Release Notes#
v1.5.0#
Kubevirt
Exporter now supports Kubevirt deployments
New exporter with SR-IOV support for hypervisor environments is now available
Legacy exporter remains applicable for existing deployments:
Baremetal passthrough
Guest VM
Slinky
Slinky job reporting is now supported, with labels providing both Kubernetes and Slurm job information
New Label
KFD_PROCESS_ID
label will now report the process ID using the respective GPU. This enables baremetal debian deployments to have job information where no scheduler is used.DEPLOYMENT_MODE
label to specify the GPU operating environment
Platform Support#
ROCm 7.0.rc1 MI2xx, MI3xx
v1.4.0#
MI35x Platfform Support
Exporter now supports MI35x platform with parity with latest supported fields.
Mask Unsupported Fields
Platform-specific unsupported fields (amd-smi marked as N/A) will not be exported. Boot logs will indicate which fields are supported by the platform (logged once during startup).
New Profiler Fields
New fields are added for better understanding of the application
Platform Support#
ROCm 7.0.rc1 MI2xx, MI3xx
Issues Fixed#
fixed metric naming discrepancies between config field and exported field. The following prometheues fields are updated:
xgmi_neighbor_0_nop_tx -> gpu_xgmi_nbr_0_nop_tx
xgmi_neighbor_1_nop_tx -> gpu_xgmi_nbr_1_nop_tx
xgmi_neighbor_0_request_tx -> gpu_xgmi_nbr_0_req_tx
xgmi_neighbor_0_response_tx -> gpu_xgmi_nbr_0_resp_tx
xgmi_neighbor_1_response_tx -> gpu_xgmi_nbr_0_resp_tx
xgmi_neighbor_1_response_tx -> gpu_xgmi_nbr_1_resp_tx
xgmi_neighbor_0_beats_tx -> gpu_xgmi_nbr_0_beats_tx
xgmi_neighbor_1_beats_tx -> gpu_xgmi_nbr_1_beats_tx
xgmi_neighbor_0_tx_throughput -> gpu_xgmi_nbr_0_tx_thrput
xgmi_neighbor_1_tx_throughput -> gpu_xgmi_nbr_1_tx_thrput
xgmi_neighbor_2_tx_throughput -> gpu_xgmi_nbr_2_tx_thrput
xgmi_neighbor_3_tx_throughput -> gpu_xgmi_nbr_3_tx_thrput
xgmi_neighbor_4_tx_throughput -> gpu_xgmi_nbr_4_tx_thrput
xgmi_neighbor_5_tx_throughput -> gpu_xgmi_nbr_5_tx_thrput
v1.3.1#
Release Highlights#
New Metric Fields
GPU_GFX_BUSY_INSTANTANEOUS, GPU_VC_BUSY_INSTANTANEOUS, GPU_JPEG_BUSY_INSTANTANEOUS are added to represent partition activities at more granuler level.

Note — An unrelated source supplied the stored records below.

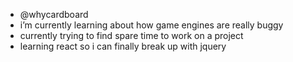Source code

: - @whycardboard
- i’m currently learning about how game engines are really buggy
- currently trying to find spare time to work on a project
- learning react so i can finally break up with jquery

<!---
whycardboard/whycardboard is a ✨ special ✨ repository because its `README.md` (this file) appears on your GitHub profile.
You can click the Preview link to take a look at your changes.
--->
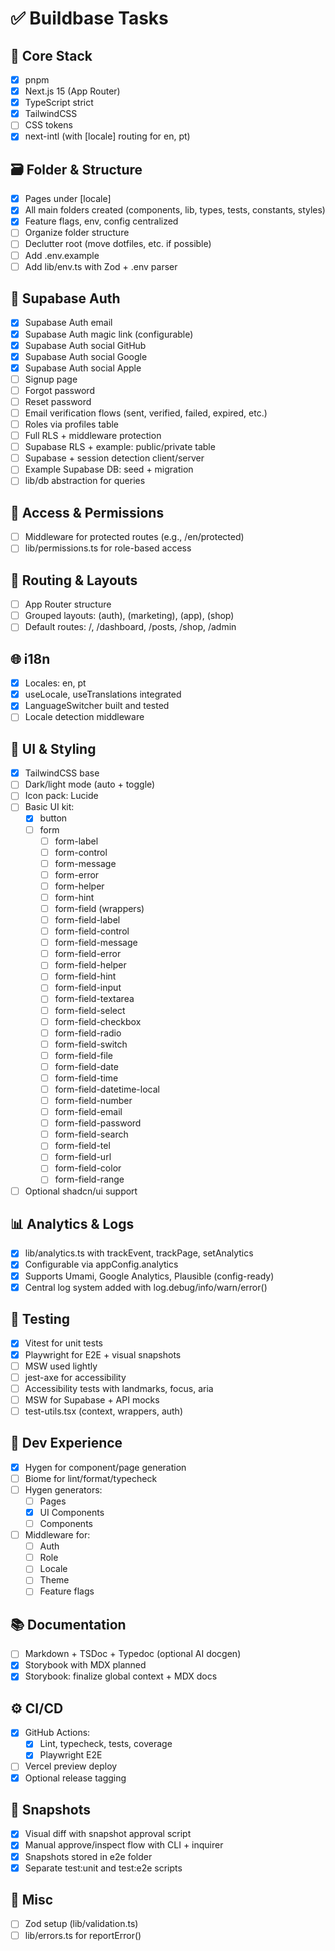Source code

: # ✅ Buildbase Tasks

## 🔧 Core Stack
- [x] pnpm
- [x] Next.js 15 (App Router)
- [x] TypeScript strict
- [x] TailwindCSS
- [ ] CSS tokens
- [x] next-intl (with [locale] routing for en, pt)

## 🗃️ Folder & Structure
- [x] Pages under [locale]
- [x] All main folders created (components, lib, types, tests, constants, styles)
- [x] Feature flags, env, config centralized
- [ ] Organize folder structure
- [ ] Declutter root (move dotfiles, etc. if possible)
- [ ] Add .env.example
- [ ] Add lib/env.ts with Zod + .env parser

## 🔐 Supabase Auth
- [x] Supabase Auth email
- [x] Supabase Auth magic link (configurable)
- [x] Supabase Auth social GitHub
- [x] Supabase Auth social Google
- [x] Supabase Auth social Apple
- [ ] Signup page
- [ ] Forgot password
- [ ] Reset password
- [ ] Email verification flows (sent, verified, failed, expired, etc.)
- [ ] Roles via profiles table
- [ ] Full RLS + middleware protection
- [ ] Supabase RLS + example: public/private table
- [ ] Supabase + session detection client/server
- [ ] Example Supabase DB: seed + migration
- [ ] lib/db abstraction for queries

## 🔑 Access & Permissions
- [ ] Middleware for protected routes (e.g., /en/protected)
- [ ] lib/permissions.ts for role-based access

## 🧭 Routing & Layouts
- [ ] App Router structure
- [ ] Grouped layouts: (auth), (marketing), (app), (shop)
- [ ] Default routes: /, /dashboard, /posts, /shop, /admin

## 🌐 i18n
- [x] Locales: en, pt
- [x] useLocale, useTranslations integrated
- [x] LanguageSwitcher built and tested
- [ ] Locale detection middleware

## 🎨 UI & Styling
- [x] TailwindCSS base
- [ ] Dark/light mode (auto + toggle)
- [ ] Icon pack: Lucide
- [ ] Basic UI kit:
  - [x] button
  - [ ] form
    - [ ] form-label
    - [ ] form-control
    - [ ] form-message
    - [ ] form-error
    - [ ] form-helper
    - [ ] form-hint
    - [ ] form-field (wrappers)
    - [ ] form-field-label
    - [ ] form-field-control
    - [ ] form-field-message
    - [ ] form-field-error
    - [ ] form-field-helper
    - [ ] form-field-hint
    - [ ] form-field-input
    - [ ] form-field-textarea
    - [ ] form-field-select
    - [ ] form-field-checkbox
    - [ ] form-field-radio
    - [ ] form-field-switch
    - [ ] form-field-file
    - [ ] form-field-date
    - [ ] form-field-time
    - [ ] form-field-datetime-local
    - [ ] form-field-number
    - [ ] form-field-email
    - [ ] form-field-password
    - [ ] form-field-search
    - [ ] form-field-tel
    - [ ] form-field-url
    - [ ] form-field-color
    - [ ] form-field-range
- [ ] Optional shadcn/ui support

## 📊 Analytics & Logs
- [x] lib/analytics.ts with trackEvent, trackPage, setAnalytics
- [x] Configurable via appConfig.analytics
- [x] Supports Umami, Google Analytics, Plausible (config-ready)
- [x] Central log system added with log.debug/info/warn/error()

## 🧪 Testing
- [x] Vitest for unit tests
- [x] Playwright for E2E + visual snapshots
- [ ] MSW used lightly
- [ ] jest-axe for accessibility
- [ ] Accessibility tests with landmarks, focus, aria
- [ ] MSW for Supabase + API mocks
- [ ] test-utils.tsx (context, wrappers, auth)

## 🧰 Dev Experience
- [x] Hygen for component/page generation
- [ ] Biome for lint/format/typecheck
- [ ] Hygen generators:
  - [ ] Pages
  - [x] UI Components
  - [ ] Components
- [ ] Middleware for:
  - [ ] Auth
  - [ ] Role
  - [ ] Locale
  - [ ] Theme
  - [ ] Feature flags

## 📚 Documentation
- [ ] Markdown + TSDoc + Typedoc (optional AI docgen)
- [x] Storybook with MDX planned
- [x] Storybook: finalize global context + MDX docs

## ⚙️ CI/CD
- [x] GitHub Actions:
  - [x] Lint, typecheck, tests, coverage
  - [x] Playwright E2E
- [ ] Vercel preview deploy
- [x] Optional release tagging

## 🧪 Snapshots
- [x] Visual diff with snapshot approval script
- [x] Manual approve/inspect flow with CLI + inquirer
- [x] Snapshots stored in e2e folder
- [x] Separate test:unit and test:e2e scripts

## 🧹 Misc
- [ ] Zod setup (lib/validation.ts)
- [ ] lib/errors.ts for reportError()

GPU_GFX_ACTIVITY is only applicable for unpartitioned systems, user must rely on the new BUSY_INSTANTANEOUS fields on partitioned systems.
Health Service Config
Health services can be disabled through configmap
Profiler Metrics Default Config Change
The previous release of exporter i.e. v1.3.0’s ConfigMap present under example directory had Profiler Metrics enabled by default. Now, this is set to be disabled by default from v1.3.1 onwards, because profiling is generally needed only by application developers. If needed, please enable it through the ConfigMap and make sure that there is no other Exporter instance or another tool running ROCm profiler at the same time.
Notice: Exporter Handling of Unsupported Platform Fields (Upcoming Major Release)
Current Behavior: The exporter sets unsupported platform-specific field metrics to 0.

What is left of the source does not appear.